Siloed data is data that’s stored in disparate places, so people with questions about that data can’t put it all together to see the big picture.
In many spaces, the mere mention of siloed data makes an icy wind blow. That's because, without cohesive data, no number of fancy machine learning algorithms can create usable insights — or give a company an edge.
For example, companies and individuals in the commercial real estate industry need robust property information to make the best business decisions. That information is out there, but it’s scattered among various public and private data platforms, so it takes time to dig it up and piece it together.
Until recently, that is. A number of commercial real estate data platforms have cropped up, promising faster, more reliable information and insights.

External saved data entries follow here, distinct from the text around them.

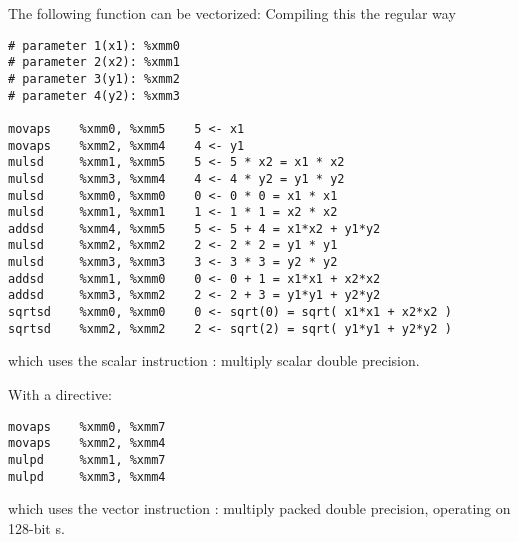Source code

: The following function can be vectorized:
%
%
Compiling this the regular way
\begin{verbatim}
# parameter 1(x1): %xmm0
# parameter 2(x2): %xmm1
# parameter 3(y1): %xmm2
# parameter 4(y2): %xmm3

movaps    %xmm0, %xmm5    5 <- x1
movaps    %xmm2, %xmm4    4 <- y1
mulsd     %xmm1, %xmm5    5 <- 5 * x2 = x1 * x2
mulsd     %xmm3, %xmm4    4 <- 4 * y2 = y1 * y2
mulsd     %xmm0, %xmm0    0 <- 0 * 0 = x1 * x1
mulsd     %xmm1, %xmm1    1 <- 1 * 1 = x2 * x2
addsd     %xmm4, %xmm5    5 <- 5 + 4 = x1*x2 + y1*y2
mulsd     %xmm2, %xmm2    2 <- 2 * 2 = y1 * y1
mulsd     %xmm3, %xmm3    3 <- 3 * 3 = y2 * y2
addsd     %xmm1, %xmm0    0 <- 0 + 1 = x1*x1 + x2*x2
addsd     %xmm3, %xmm2    2 <- 2 + 3 = y1*y1 + y2*y2
sqrtsd    %xmm0, %xmm0    0 <- sqrt(0) = sqrt( x1*x1 + x2*x2 )
sqrtsd    %xmm2, %xmm2    2 <- sqrt(2) = sqrt( y1*y1 + y2*y2 )
\end{verbatim}
which uses the scalar instruction : multiply scalar double precision.

With a  directive:
\begin{verbatim}
movaps    %xmm0, %xmm7
movaps    %xmm2, %xmm4
mulpd     %xmm1, %xmm7
mulpd     %xmm3, %xmm4
\end{verbatim}
which uses the vector instruction : multiply packed
double precision, operating on 128-bit s.


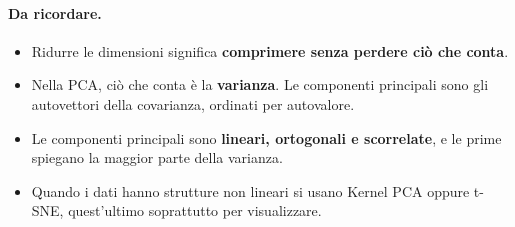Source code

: \paragraph*{Da ricordare.}
\begin{itemize}
    \item Ridurre le dimensioni significa \textbf{comprimere senza perdere ciò che conta}.
    \item Nella PCA, ciò che conta è la \textbf{varianza}. Le componenti principali sono gli autovettori della covarianza, ordinati per autovalore.
    \item Le componenti principali sono \textbf{lineari, ortogonali e scorrelate}, e le prime spiegano la maggior parte della varianza.
    \item Quando i dati hanno strutture non lineari si usano Kernel PCA oppure t-SNE, quest'ultimo soprattutto per visualizzare.
\end{itemize}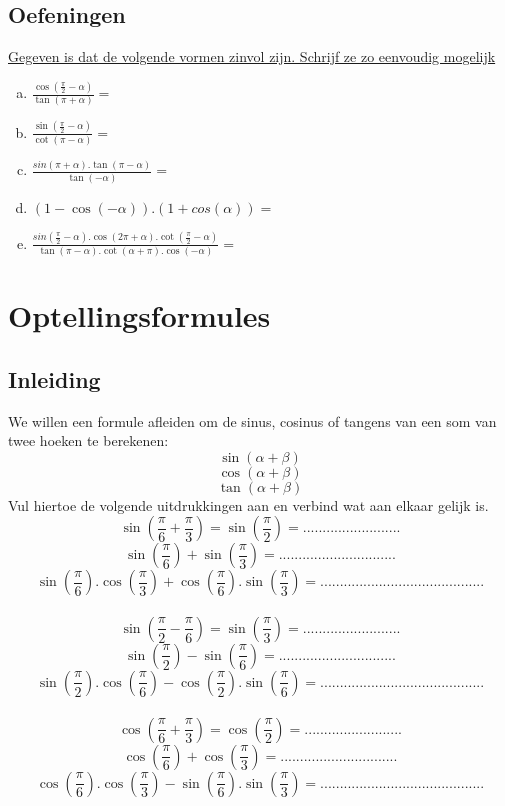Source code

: \documentclass[a4paper,12pt]{article}
\begin{document}
\newpage
\subsection{Oefeningen}
\underline{Gegeven is dat de volgende vormen zinvol zijn. Schrijf ze zo eenvoudig mogelijk}

\begin{enumerate}[(a)]
  \item $\frac{\cos(\frac{\pi}{2}-\alpha)}{\tan(\pi+\alpha)}=$ 
  \item $\frac{\sin(\frac{\pi}{2}-\alpha)}{\cot(\pi-\alpha)}=$ 
  \item $\frac{sin(\pi+\alpha).\tan(\pi-\alpha)}{\tan(-\alpha)}=$ 
  \item $(1-\cos(-\alpha)).(1+cos(\alpha))=$ 
  \item $\frac{sin(\frac{\pi}{2}-\alpha).\cos(2\pi+\alpha).\cot(\frac{\pi}{2}-\alpha)}{\tan(\pi-\alpha).\cot(\alpha+\pi).\cos(-\alpha)}=$ 
\end{enumerate}

\newpage
\section{Optellingsformules}

\subsection{Inleiding}
We willen een formule afleiden om de sinus, cosinus of tangens van een som van twee hoeken te berekenen: 
\[\sin(\alpha + \beta)
\]
\[\cos(\alpha + \beta)
\]
\[\tan(\alpha+\beta)
\]
Vul hiertoe de volgende uitdrukkingen aan en verbind wat aan elkaar gelijk is.
\[\sin(\frac{\pi}{6} + \frac{\pi}{3})=\sin(\frac{\pi}{2})=.........................
\]
\[\sin(\frac{\pi}{6}) + \sin(\frac{\pi}{3})=..............................
\]
\[\sin(\frac{\pi}{6}).\cos(\frac{\pi}{3})+\cos(\frac{\pi}{6}).\sin(\frac{\pi}{3})=..........................................
\]
\paragraph{}
\[\sin(\frac{\pi}{2} - \frac{\pi}{6})=\sin(\frac{\pi}{3})=.........................
\]
\[\sin(\frac{\pi}{2}) - \sin(\frac{\pi}{6})=..............................
\]
\[\sin(\frac{\pi}{2}).\cos(\frac{\pi}{6})-\cos(\frac{\pi}{2}).\sin(\frac{\pi}{6})=..........................................
\]
\paragraph{}
\[\cos(\frac{\pi}{6} + \frac{\pi}{3})=\cos(\frac{\pi}{2})=.........................
\]
\[\cos(\frac{\pi}{6}) + \cos(\frac{\pi}{3})=..............................
\]
\[\cos(\frac{\pi}{6}).\cos(\frac{\pi}{3}) - \sin(\frac{\pi}{6}).\sin(\frac{\pi}{3})=..........................................
\]
\end{document}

One of those is Reonomy, an analytics platform that pulls data from outside sources and restructures it so it’s all visible in one place. Its billions of unique data points let it perform predictive analytics, such as telling users which properties are most likely to sell.
The company announced today a $60 million Series D round led by Georgian Partners, with participation from Sapphire Ventures, Wells Fargo Strategic Capital and Citi Ventures.
Through partnerships with data firms Black Knight, CoreLogic and Dun & Bradstreet, Reonomy compiles property data from county assessors, secretary of states, censuses, title companies, commercial data providers and geospatial companies. It runs that data through machine learning models, which can make predictions about properties based comparable ones. The platform can also tease out the real owners of different properties, as opposed to opaque LLC names.
Reonomy will use the funding to expand into Canada, the U.K. and other international markets, VentureBeat reported. Its total funding sits at $129.4 million, according to Crunchbase.